**Task description**
In the records below, some lines contain the word "image". Copy each of them.
↓↓↓
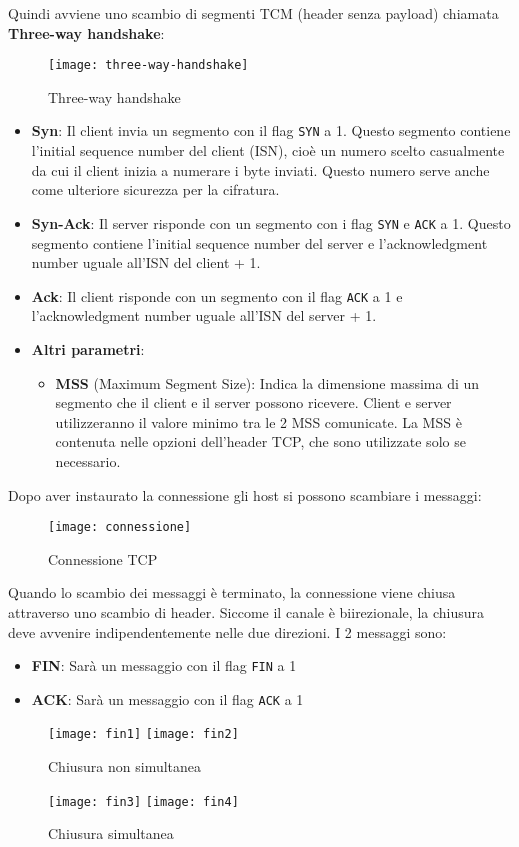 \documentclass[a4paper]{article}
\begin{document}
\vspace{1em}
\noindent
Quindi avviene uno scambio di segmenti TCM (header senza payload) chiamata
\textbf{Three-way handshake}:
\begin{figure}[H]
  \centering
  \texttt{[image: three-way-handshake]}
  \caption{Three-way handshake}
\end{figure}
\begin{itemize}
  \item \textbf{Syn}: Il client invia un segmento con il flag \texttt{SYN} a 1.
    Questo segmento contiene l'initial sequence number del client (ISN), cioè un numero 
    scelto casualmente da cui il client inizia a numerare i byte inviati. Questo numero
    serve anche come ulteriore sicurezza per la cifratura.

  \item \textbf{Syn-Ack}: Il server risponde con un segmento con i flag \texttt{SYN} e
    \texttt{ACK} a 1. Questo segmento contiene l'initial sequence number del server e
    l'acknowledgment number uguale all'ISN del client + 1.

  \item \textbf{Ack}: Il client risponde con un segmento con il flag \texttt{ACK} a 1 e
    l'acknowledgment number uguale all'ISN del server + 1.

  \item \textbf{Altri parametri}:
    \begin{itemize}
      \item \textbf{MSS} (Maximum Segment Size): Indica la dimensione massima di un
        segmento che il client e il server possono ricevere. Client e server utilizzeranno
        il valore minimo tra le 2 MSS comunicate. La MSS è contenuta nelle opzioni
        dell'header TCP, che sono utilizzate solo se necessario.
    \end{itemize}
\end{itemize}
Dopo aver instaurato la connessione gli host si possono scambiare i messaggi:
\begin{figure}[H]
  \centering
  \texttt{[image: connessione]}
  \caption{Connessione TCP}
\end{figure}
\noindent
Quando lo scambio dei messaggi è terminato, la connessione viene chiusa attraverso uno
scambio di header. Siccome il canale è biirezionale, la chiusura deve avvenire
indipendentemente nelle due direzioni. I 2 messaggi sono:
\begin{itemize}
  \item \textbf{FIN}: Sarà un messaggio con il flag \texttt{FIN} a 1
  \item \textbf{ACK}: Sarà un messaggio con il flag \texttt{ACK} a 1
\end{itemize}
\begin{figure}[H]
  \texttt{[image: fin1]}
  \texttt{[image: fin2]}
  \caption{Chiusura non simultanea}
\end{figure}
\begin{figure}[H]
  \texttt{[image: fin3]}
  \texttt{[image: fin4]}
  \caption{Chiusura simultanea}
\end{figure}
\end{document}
↑↑↑
**Reply to the exercise**
  \texttt{[image: three-way-handshake]}
  \texttt{[image: connessione]}
  \texttt{[image: fin1]}
  \texttt{[image: fin2]}
  \texttt{[image: fin3]}
  \texttt{[image: fin4]}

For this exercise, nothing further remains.